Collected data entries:
________________

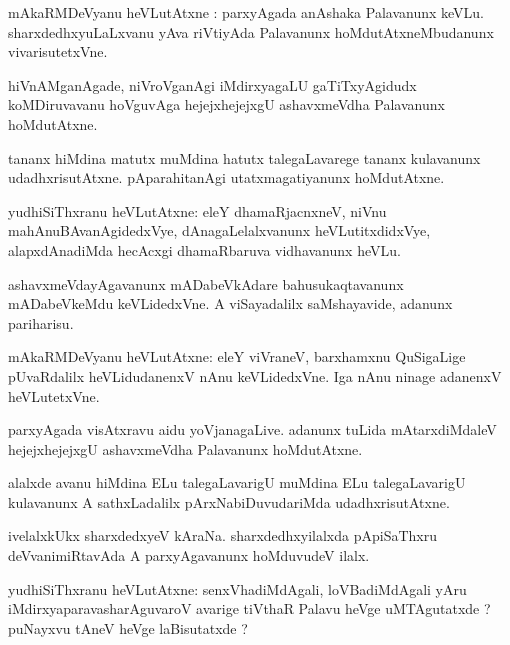 \documentclass{article}
\begin{document}
\begin{mn}
mAkaRMDeVyanu heVLutAtxne : parxyAgada anAshaka Palavanunx keVLu. sharxdedhxyuLaLxvanu yAva 
riVtiyAda Palavanunx hoMdutAtxneMbudanunx vivarisutetxVne.
\end{mn}

\begin{mn}
hiVnAMganAgade, niVroVganAgi iMdirxyagaLU gaTiTxyAgidudx koMDiruvavanu hoVguvAga hejejxhejejxgU 
ashavxmeVdha Palavanunx hoMdutAtxne.
\end{mn}

\begin{mn}

tananx hiMdina matutx muMdina hatutx talegaLavarege tananx kulavanunx udadhxrisutAtxne. 
pAparahitanAgi utatxmagatiyanunx hoMdutAtxne.
\end{mn}

\begin{mn}
yudhiSiThxranu heVLutAtxne: eleY dhamaRjacnxneV, niVnu mahAnuBAvanAgidedxVye, dAnagaLelalxvanunx 
heVLutitxdidxVye, alapxdAnadiMda hecAcxgi dhamaRbaruva vidhavanunx heVLu.
\end{mn}

\begin{mn}
ashavxmeVdayAgavanunx mADabeVkAdare bahusukaqtavanunx  mADabeVkeMdu keVLidedxVne. A viSayadalilx 
saMshayavide, adanunx pariharisu.
\end{mn}

\begin{mn}
mAkaRMDeVyanu heVLutAtxne: eleY viVraneV, barxhamxnu QuSigaLige pUvaRdalilx heVLidudanenxV nAnu 
keVLidedxVne. Iga nAnu ninage adanenxV heVLutetxVne.
\end{mn}


\begin{mn}
parxyAgada visAtxravu aidu yoVjanagaLive. adanunx tuLida mAtarxdiMdaleV hejejxhejejxgU ashavxmeVdha 
Palavanunx hoMdutAtxne.
\end{mn}

\begin{mn}
alalxde avanu hiMdina ELu talegaLavarigU muMdina ELu talegaLavarigU kulavanunx A sathxLadalilx 
pArxNabiDuvudariMda udadhxrisutAtxne.
\end{mn}

\begin{mn}
ivelalxkUkx sharxdedxyeV kAraNa. sharxdedhxyilalxda pApiSaThxru deVvanimiRtavAda A 
parxyAgavanunx hoMduvudeV ilalx.
\end{mn}

\begin{mn}
yudhiSiThxranu heVLutAtxne: senxVhadiMdAgali, loVBadiMdAgali yAru iMdirxyaparavasharAguvaroV 
avarige tiVthaR Palavu heVge uMTAgutatxde ? puNayxvu tAneV heVge laBisutatxde ?
\end{mn}
\end{document}
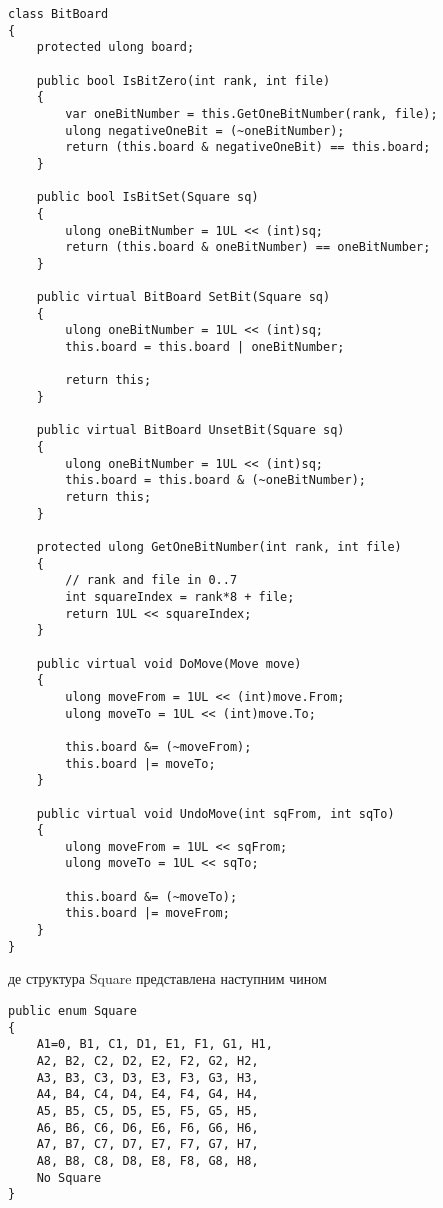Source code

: \documentclass[12pt,a4paper]{article}
\begin{document}
\lstset{xleftmargin=0.5cm,identifierstyle=\ttfamily}
\singlespacing

\begin{lstlisting}
class BitBoard
{
    protected ulong board;

    public bool IsBitZero(int rank, int file)
    {
        var oneBitNumber = this.GetOneBitNumber(rank, file);
        ulong negativeOneBit = (~oneBitNumber);
        return (this.board & negativeOneBit) == this.board;
    }

    public bool IsBitSet(Square sq)
    {
        ulong oneBitNumber = 1UL << (int)sq;			
        return (this.board & oneBitNumber) == oneBitNumber;
    }

    public virtual BitBoard SetBit(Square sq)
    {
        ulong oneBitNumber = 1UL << (int)sq;
        this.board = this.board | oneBitNumber;

        return this;
    }

    public virtual BitBoard UnsetBit(Square sq)
    {
        ulong oneBitNumber = 1UL << (int)sq;
        this.board = this.board & (~oneBitNumber);
        return this;
    }

    protected ulong GetOneBitNumber(int rank, int file)
    {
        // rank and file in 0..7
        int squareIndex = rank*8 + file;
        return 1UL << squareIndex;
    }

    public virtual void DoMove(Move move)
    {
        ulong moveFrom = 1UL << (int)move.From;
        ulong moveTo = 1UL << (int)move.To;

        this.board &= (~moveFrom);
        this.board |= moveTo;
    }

    public virtual void UndoMove(int sqFrom, int sqTo)
    {
        ulong moveFrom = 1UL << sqFrom;
        ulong moveTo = 1UL << sqTo;

        this.board &= (~moveTo);
        this.board |= moveFrom;
    }
}
\end{lstlisting}

\fontsize{14pt}{6mm}\selectfont

де структура Square представлена наступним чином

\singlespacing

\begin{lstlisting}
public enum Square
{		
    A1=0, B1, C1, D1, E1, F1, G1, H1,
    A2, B2, C2, D2, E2, F2, G2, H2,
    A3, B3, C3, D3, E3, F3, G3, H3,
    A4, B4, C4, D4, E4, F4, G4, H4,
    A5, B5, C5, D5, E5, F5, G5, H5,
    A6, B6, C6, D6, E6, F6, G6, H6,
    A7, B7, C7, D7, E7, F7, G7, H7,
    A8, B8, C8, D8, E8, F8, G8, H8,
    No Square
}
\end{lstlisting}
\end{document}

________________

Required action – Copy each line above precisely, dropping the pictures.

Finished exercise –
 \documentclass{article}
\begin{document}
\begin{mn}
mAkaRMDeVyanu heVLutAtxne : parxyAgada anAshaka Palavanunx keVLu. sharxdedhxyuLaLxvanu yAva 
riVtiyAda Palavanunx hoMdutAtxneMbudanunx vivarisutetxVne.
\end{mn}

\begin{mn}
hiVnAMganAgade, niVroVganAgi iMdirxyagaLU gaTiTxyAgidudx koMDiruvavanu hoVguvAga hejejxhejejxgU 
ashavxmeVdha Palavanunx hoMdutAtxne.
\end{mn}

\begin{mn}

tananx hiMdina matutx muMdina hatutx talegaLavarege tananx kulavanunx udadhxrisutAtxne. 
pAparahitanAgi utatxmagatiyanunx hoMdutAtxne.
\end{mn}

\begin{mn}
yudhiSiThxranu heVLutAtxne: eleY dhamaRjacnxneV, niVnu mahAnuBAvanAgidedxVye, dAnagaLelalxvanunx 
heVLutitxdidxVye, alapxdAnadiMda hecAcxgi dhamaRbaruva vidhavanunx heVLu.
\end{mn}

\begin{mn}
ashavxmeVdayAgavanunx mADabeVkAdare bahusukaqtavanunx  mADabeVkeMdu keVLidedxVne. A viSayadalilx 
saMshayavide, adanunx pariharisu.
\end{mn}

\begin{mn}
mAkaRMDeVyanu heVLutAtxne: eleY viVraneV, barxhamxnu QuSigaLige pUvaRdalilx heVLidudanenxV nAnu 
keVLidedxVne. Iga nAnu ninage adanenxV heVLutetxVne.
\end{mn}


\begin{mn}
parxyAgada visAtxravu aidu yoVjanagaLive. adanunx tuLida mAtarxdiMdaleV hejejxhejejxgU ashavxmeVdha 
Palavanunx hoMdutAtxne.
\end{mn}

\begin{mn}
alalxde avanu hiMdina ELu talegaLavarigU muMdina ELu talegaLavarigU kulavanunx A sathxLadalilx 
pArxNabiDuvudariMda udadhxrisutAtxne.
\end{mn}

\begin{mn}
ivelalxkUkx sharxdedxyeV kAraNa. sharxdedhxyilalxda pApiSaThxru deVvanimiRtavAda A 
parxyAgavanunx hoMduvudeV ilalx.
\end{mn}

\begin{mn}
yudhiSiThxranu heVLutAtxne: senxVhadiMdAgali, loVBadiMdAgali yAru iMdirxyaparavasharAguvaroV 
avarige tiVthaR Palavu heVge uMTAgutatxde ? puNayxvu tAneV heVge laBisutatxde ?
\end{mn}
\end{document}
Source code

: \documentclass[12pt,a4paper]{article}
\begin{document}
\lstset{xleftmargin=0.5cm,identifierstyle=\ttfamily}
\singlespacing

\begin{lstlisting}
class BitBoard
{
    protected ulong board;

    public bool IsBitZero(int rank, int file)
    {
        var oneBitNumber = this.GetOneBitNumber(rank, file);
        ulong negativeOneBit = (~oneBitNumber);
        return (this.board & negativeOneBit) == this.board;
    }

    public bool IsBitSet(Square sq)
    {
        ulong oneBitNumber = 1UL << (int)sq;			
        return (this.board & oneBitNumber) == oneBitNumber;
    }

    public virtual BitBoard SetBit(Square sq)
    {
        ulong oneBitNumber = 1UL << (int)sq;
        this.board = this.board | oneBitNumber;

        return this;
    }

    public virtual BitBoard UnsetBit(Square sq)
    {
        ulong oneBitNumber = 1UL << (int)sq;
        this.board = this.board & (~oneBitNumber);
        return this;
    }

    protected ulong GetOneBitNumber(int rank, int file)
    {
        // rank and file in 0..7
        int squareIndex = rank*8 + file;
        return 1UL << squareIndex;
    }

    public virtual void DoMove(Move move)
    {
        ulong moveFrom = 1UL << (int)move.From;
        ulong moveTo = 1UL << (int)move.To;

        this.board &= (~moveFrom);
        this.board |= moveTo;
    }

    public virtual void UndoMove(int sqFrom, int sqTo)
    {
        ulong moveFrom = 1UL << sqFrom;
        ulong moveTo = 1UL << sqTo;

        this.board &= (~moveTo);
        this.board |= moveFrom;
    }
}
\end{lstlisting}

\fontsize{14pt}{6mm}\selectfont

де структура Square представлена наступним чином

\singlespacing

\begin{lstlisting}
public enum Square
{		
    A1=0, B1, C1, D1, E1, F1, G1, H1,
    A2, B2, C2, D2, E2, F2, G2, H2,
    A3, B3, C3, D3, E3, F3, G3, H3,
    A4, B4, C4, D4, E4, F4, G4, H4,
    A5, B5, C5, D5, E5, F5, G5, H5,
    A6, B6, C6, D6, E6, F6, G6, H6,
    A7, B7, C7, D7, E7, F7, G7, H7,
    A8, B8, C8, D8, E8, F8, G8, H8,
    No Square
}
\end{lstlisting}
\end{document}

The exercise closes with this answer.